# RAW DATA:
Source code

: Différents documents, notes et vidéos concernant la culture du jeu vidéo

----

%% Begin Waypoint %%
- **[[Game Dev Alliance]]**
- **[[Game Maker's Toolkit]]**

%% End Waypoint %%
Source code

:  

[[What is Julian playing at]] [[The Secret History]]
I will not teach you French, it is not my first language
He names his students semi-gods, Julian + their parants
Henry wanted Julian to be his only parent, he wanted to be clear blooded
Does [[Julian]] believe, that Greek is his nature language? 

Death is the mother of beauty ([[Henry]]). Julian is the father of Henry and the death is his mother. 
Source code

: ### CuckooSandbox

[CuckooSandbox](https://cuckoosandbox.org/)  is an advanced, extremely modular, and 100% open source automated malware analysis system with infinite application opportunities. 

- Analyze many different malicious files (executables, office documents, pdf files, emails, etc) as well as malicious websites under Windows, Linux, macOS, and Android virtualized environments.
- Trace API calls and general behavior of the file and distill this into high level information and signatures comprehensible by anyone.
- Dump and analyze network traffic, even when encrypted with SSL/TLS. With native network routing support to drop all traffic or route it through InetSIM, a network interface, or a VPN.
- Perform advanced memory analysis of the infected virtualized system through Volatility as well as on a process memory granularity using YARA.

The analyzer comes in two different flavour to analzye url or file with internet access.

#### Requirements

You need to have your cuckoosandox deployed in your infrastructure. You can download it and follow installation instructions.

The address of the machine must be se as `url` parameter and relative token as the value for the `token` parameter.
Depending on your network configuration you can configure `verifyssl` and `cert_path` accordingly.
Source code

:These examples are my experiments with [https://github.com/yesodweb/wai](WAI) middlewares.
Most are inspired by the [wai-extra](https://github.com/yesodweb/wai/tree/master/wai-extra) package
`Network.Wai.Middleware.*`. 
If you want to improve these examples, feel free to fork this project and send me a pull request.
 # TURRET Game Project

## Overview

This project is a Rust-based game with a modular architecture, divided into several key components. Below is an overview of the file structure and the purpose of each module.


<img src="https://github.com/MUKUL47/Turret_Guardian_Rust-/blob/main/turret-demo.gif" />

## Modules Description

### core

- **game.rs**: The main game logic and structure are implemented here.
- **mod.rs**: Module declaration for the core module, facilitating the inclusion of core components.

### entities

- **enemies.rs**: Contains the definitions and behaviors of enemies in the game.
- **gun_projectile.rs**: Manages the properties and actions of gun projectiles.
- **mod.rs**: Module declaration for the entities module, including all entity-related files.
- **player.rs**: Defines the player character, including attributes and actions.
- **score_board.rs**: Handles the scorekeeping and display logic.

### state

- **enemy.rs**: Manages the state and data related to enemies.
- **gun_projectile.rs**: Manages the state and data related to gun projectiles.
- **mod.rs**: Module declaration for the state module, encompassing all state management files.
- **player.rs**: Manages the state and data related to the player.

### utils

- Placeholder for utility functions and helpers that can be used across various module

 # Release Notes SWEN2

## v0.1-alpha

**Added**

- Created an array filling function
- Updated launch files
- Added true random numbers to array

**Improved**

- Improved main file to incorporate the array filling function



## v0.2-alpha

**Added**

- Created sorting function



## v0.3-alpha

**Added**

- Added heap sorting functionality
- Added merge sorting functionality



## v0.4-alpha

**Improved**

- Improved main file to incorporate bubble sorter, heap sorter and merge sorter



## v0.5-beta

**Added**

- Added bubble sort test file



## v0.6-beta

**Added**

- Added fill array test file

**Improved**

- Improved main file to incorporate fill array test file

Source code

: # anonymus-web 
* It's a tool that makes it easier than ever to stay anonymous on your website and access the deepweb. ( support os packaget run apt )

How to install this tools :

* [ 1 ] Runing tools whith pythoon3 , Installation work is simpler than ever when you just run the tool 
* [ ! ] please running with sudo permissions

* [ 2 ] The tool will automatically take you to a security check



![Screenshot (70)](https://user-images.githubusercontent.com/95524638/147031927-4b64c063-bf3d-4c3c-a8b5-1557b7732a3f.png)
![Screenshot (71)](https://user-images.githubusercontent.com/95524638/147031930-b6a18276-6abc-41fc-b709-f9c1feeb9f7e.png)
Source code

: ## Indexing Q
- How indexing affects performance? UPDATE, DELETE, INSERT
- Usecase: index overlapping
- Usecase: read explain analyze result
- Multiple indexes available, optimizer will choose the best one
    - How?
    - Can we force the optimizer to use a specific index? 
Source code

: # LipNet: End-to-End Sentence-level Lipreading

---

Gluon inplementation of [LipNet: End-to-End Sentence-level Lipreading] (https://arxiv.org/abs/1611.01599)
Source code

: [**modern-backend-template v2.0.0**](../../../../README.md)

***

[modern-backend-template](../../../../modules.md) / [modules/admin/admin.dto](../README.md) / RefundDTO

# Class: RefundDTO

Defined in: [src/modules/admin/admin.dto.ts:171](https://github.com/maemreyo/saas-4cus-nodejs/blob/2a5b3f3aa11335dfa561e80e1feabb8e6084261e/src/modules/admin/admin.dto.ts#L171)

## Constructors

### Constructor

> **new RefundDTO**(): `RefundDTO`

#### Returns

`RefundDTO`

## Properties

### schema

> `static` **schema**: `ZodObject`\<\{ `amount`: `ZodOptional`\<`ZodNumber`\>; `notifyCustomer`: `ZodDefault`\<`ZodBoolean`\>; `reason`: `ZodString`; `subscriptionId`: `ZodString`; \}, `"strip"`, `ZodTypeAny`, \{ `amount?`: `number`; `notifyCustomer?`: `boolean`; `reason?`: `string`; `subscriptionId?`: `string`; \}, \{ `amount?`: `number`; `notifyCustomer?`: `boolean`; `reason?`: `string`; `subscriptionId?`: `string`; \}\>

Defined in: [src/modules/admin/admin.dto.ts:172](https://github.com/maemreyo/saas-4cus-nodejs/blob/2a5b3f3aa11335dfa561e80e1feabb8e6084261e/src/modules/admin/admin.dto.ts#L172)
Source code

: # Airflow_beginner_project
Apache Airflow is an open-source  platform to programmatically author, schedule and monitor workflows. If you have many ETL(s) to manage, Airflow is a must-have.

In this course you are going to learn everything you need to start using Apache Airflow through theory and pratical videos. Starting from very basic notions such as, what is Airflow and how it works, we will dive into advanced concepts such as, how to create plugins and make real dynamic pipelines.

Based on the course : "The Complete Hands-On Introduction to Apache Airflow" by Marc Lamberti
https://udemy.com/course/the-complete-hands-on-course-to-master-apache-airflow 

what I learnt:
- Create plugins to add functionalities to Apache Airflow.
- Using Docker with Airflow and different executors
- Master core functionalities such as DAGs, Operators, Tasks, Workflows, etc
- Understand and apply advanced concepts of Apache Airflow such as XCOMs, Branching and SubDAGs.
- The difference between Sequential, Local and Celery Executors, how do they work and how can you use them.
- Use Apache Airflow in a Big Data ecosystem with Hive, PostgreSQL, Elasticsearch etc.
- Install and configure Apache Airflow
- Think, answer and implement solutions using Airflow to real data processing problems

# ABOUT THIS TASK:
An exact, complete copy of the lines above from the one with "- Perform advanced" through the one with "- **game.rs**: The" is the whole answer.

# SOLUTION BELOW:
- Perform advanced memory analysis of the infected virtualized system through Volatility as well as on a process memory granularity using YARA.

The analyzer comes in two different flavour to analzye url or file with internet access.

#### Requirements

You need to have your cuckoosandox deployed in your infrastructure. You can download it and follow installation instructions.

The address of the machine must be se as `url` parameter and relative token as the value for the `token` parameter.
Depending on your network configuration you can configure `verifyssl` and `cert_path` accordingly.
Source code

:These examples are my experiments with [https://github.com/yesodweb/wai](WAI) middlewares.
Most are inspired by the [wai-extra](https://github.com/yesodweb/wai/tree/master/wai-extra) package
`Network.Wai.Middleware.*`. 
If you want to improve these examples, feel free to fork this project and send me a pull request.
 # TURRET Game Project

## Overview

This project is a Rust-based game with a modular architecture, divided into several key components. Below is an overview of the file structure and the purpose of each module.


<img src="https://github.com/MUKUL47/Turret_Guardian_Rust-/blob/main/turret-demo.gif" />

## Modules Description

### core

- **game.rs**: The main game logic and structure are implemented here.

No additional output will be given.